Parrot’s Uncommon Thorny Book

I have a new strategy for posting when there’s not a lot of news coming out of the studio. More by coincidence than intent, over the years I has acquired a number of publications by well known people and presses, which were issued as a very small edition. So small they could almost count as hors commerce “just for fun” projects, except some copies were sold or found their way into booksellers’ catalogues. For the inaugural post in this occasional series, Barry Moser’s Cirsia....

This is an interesting project on a number of fronts. It a sort-of collaboration with the binder Gray Parrot, who bound some of Moser’s Pennyroyal books in the 1970s. As such, it’s a small-scale example of Pennyroyal at its most luxe
typography, art, printing, materials, binding. I’m a big admirer of Moser and GP, plus I like botanical art and uncommon books of just about any type.

To be accurate, Pennyroyal is nowhere mentioned or credited. The book is included in the Miscellany section of the 1986 Pennyroyal checklist.

The title on the spine is 12 Cirsia. Each of the engravings is preceded by a page with the plant
s Latin name printed in green. Five of the 12 engravings are black line, the balance white.
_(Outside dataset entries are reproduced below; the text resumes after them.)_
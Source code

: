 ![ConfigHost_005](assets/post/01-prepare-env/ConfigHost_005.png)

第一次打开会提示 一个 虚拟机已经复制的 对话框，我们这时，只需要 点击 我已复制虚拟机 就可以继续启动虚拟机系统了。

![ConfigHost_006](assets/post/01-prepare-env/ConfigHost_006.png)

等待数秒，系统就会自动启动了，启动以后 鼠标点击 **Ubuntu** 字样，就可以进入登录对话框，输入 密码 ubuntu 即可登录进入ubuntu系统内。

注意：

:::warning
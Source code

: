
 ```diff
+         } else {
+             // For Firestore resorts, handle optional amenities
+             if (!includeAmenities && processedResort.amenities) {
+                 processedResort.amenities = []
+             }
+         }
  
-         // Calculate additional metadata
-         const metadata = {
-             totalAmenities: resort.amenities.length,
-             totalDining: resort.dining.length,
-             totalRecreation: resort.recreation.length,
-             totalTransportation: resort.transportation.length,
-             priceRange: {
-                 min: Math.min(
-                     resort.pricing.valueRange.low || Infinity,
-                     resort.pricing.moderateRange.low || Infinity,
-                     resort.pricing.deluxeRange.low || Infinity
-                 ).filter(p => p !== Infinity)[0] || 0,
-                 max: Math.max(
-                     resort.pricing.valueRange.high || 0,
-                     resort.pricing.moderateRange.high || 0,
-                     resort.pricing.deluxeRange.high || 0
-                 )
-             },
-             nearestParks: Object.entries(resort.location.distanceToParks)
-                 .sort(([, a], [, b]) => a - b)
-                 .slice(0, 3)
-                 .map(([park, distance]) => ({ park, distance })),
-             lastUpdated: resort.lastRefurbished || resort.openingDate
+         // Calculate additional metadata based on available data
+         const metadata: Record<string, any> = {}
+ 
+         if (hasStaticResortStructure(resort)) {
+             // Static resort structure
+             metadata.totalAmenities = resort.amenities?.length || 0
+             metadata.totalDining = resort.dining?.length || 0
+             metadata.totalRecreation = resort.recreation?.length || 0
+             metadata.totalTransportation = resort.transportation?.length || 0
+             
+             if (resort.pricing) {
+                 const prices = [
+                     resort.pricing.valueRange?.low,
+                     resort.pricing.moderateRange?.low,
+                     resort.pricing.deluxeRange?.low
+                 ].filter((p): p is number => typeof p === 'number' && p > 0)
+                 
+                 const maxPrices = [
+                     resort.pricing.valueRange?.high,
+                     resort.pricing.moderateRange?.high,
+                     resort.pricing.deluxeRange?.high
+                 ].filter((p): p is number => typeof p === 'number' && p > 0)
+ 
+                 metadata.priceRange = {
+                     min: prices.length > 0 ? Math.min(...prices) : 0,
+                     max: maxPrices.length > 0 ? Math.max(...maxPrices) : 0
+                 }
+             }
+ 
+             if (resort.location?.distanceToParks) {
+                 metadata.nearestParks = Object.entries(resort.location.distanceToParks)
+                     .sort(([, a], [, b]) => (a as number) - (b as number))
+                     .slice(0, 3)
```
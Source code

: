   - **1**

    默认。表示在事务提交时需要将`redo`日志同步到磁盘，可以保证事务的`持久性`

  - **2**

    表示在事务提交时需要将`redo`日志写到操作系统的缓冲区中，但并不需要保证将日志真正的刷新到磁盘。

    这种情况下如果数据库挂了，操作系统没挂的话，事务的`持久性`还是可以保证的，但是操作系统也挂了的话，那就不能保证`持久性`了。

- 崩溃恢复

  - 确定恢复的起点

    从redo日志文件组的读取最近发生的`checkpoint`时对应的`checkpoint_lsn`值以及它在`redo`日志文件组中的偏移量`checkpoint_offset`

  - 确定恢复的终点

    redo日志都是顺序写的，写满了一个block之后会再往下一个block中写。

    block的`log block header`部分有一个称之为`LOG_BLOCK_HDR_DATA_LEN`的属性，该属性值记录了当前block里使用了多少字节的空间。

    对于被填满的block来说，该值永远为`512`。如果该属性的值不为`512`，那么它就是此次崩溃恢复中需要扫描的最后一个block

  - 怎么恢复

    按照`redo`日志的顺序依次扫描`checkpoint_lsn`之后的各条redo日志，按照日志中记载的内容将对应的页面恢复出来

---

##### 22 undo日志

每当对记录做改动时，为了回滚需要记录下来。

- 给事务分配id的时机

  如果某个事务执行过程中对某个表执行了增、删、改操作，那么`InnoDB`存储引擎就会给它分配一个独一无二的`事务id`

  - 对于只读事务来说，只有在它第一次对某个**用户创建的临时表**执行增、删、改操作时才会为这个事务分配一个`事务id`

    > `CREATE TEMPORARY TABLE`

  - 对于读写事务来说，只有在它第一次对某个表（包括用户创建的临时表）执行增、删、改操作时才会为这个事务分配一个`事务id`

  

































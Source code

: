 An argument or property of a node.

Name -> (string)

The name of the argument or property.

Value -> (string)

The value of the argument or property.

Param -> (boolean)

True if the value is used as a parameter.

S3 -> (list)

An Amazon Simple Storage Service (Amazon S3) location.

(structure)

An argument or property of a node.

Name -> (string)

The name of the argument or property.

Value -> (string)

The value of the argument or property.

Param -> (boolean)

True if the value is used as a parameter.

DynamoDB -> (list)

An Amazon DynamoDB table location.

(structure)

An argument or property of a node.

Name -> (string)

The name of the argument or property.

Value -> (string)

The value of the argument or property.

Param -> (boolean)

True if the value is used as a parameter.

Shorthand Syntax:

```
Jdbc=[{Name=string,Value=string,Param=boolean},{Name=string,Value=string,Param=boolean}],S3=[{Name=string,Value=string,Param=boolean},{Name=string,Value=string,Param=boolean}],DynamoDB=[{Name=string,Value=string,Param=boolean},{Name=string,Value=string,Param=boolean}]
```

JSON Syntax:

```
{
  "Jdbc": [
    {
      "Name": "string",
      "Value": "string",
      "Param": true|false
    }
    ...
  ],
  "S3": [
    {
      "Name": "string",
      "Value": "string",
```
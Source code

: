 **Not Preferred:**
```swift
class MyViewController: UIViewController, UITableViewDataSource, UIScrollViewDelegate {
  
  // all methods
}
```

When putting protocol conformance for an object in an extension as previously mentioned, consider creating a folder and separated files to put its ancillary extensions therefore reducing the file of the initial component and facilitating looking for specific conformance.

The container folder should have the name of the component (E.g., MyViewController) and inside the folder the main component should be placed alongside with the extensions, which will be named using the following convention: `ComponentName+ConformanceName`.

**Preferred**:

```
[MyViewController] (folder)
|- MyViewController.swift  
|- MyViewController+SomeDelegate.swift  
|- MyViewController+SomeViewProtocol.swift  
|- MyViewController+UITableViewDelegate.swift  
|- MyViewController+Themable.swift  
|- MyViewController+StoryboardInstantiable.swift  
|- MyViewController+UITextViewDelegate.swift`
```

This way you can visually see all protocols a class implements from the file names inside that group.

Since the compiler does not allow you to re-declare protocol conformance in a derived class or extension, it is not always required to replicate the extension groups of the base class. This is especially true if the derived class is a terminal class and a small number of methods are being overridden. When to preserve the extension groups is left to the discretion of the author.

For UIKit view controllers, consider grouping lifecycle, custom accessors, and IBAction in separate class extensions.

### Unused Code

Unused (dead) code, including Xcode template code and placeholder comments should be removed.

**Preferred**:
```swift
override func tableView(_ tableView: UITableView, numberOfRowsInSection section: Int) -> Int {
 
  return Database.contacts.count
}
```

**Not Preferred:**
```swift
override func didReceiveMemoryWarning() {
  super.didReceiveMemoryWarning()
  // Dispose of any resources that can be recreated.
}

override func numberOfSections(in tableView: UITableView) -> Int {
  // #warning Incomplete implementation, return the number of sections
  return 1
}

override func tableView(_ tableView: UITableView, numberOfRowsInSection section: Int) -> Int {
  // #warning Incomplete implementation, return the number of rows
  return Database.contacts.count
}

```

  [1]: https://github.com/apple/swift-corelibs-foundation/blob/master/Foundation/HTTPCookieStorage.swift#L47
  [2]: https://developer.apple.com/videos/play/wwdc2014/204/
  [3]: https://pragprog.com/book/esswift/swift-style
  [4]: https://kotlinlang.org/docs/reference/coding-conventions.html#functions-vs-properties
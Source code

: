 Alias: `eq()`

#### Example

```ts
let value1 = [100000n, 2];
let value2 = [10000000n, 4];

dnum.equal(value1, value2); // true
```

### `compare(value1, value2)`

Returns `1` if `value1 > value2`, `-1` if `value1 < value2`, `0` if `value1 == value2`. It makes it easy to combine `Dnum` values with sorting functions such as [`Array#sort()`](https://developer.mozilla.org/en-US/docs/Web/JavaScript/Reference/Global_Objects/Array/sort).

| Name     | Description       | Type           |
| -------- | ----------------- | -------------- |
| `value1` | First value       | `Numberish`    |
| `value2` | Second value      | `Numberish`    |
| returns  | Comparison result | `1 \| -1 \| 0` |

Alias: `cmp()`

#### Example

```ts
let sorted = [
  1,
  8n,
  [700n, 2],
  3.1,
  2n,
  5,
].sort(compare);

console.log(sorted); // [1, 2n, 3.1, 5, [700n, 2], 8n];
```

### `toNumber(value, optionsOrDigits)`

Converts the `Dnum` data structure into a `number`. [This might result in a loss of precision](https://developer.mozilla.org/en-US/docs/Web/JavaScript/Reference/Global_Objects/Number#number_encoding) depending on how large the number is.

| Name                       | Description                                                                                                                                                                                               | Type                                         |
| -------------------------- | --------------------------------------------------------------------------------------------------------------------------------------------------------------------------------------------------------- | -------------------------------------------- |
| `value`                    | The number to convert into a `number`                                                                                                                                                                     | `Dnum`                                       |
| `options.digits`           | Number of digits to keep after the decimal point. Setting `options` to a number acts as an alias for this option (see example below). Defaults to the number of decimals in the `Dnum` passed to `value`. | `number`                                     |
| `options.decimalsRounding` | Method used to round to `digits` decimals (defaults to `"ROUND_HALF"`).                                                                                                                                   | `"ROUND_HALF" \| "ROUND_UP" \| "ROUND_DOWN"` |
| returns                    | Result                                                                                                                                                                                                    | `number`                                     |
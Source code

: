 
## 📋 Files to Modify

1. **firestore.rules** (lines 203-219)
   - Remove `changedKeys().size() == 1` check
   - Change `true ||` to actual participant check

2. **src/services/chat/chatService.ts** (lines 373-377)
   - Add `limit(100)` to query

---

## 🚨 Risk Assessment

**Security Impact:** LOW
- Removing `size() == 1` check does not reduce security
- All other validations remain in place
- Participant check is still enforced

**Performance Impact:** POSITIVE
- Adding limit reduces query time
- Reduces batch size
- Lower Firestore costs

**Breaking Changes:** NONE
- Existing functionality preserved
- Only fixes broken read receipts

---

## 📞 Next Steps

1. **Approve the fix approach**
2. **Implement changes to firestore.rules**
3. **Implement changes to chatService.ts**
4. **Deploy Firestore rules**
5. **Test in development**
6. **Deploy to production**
The plates (as they are called) are preceded by seven pages of notes on the topic, freely adapted from Field, Forest & Wayside Flowers by E.M. Hardinge (1899). Books like this always have to find some text, however brief and/or tenuously relevant, because no one seems to want a book of just prints. People want there to be some text, just so they can skip over it and get to the prints. 

The production details are laid out in the colophon, which is signed by Moser, as are each of the prints. Another piece of lovely Harold McGrath printing. The binding is everything you would expect and want in a GP binding. 

My copy of the book came with a proof sheet of all 12 engravings, which has been one of our favorite pieces since it went on a wall. 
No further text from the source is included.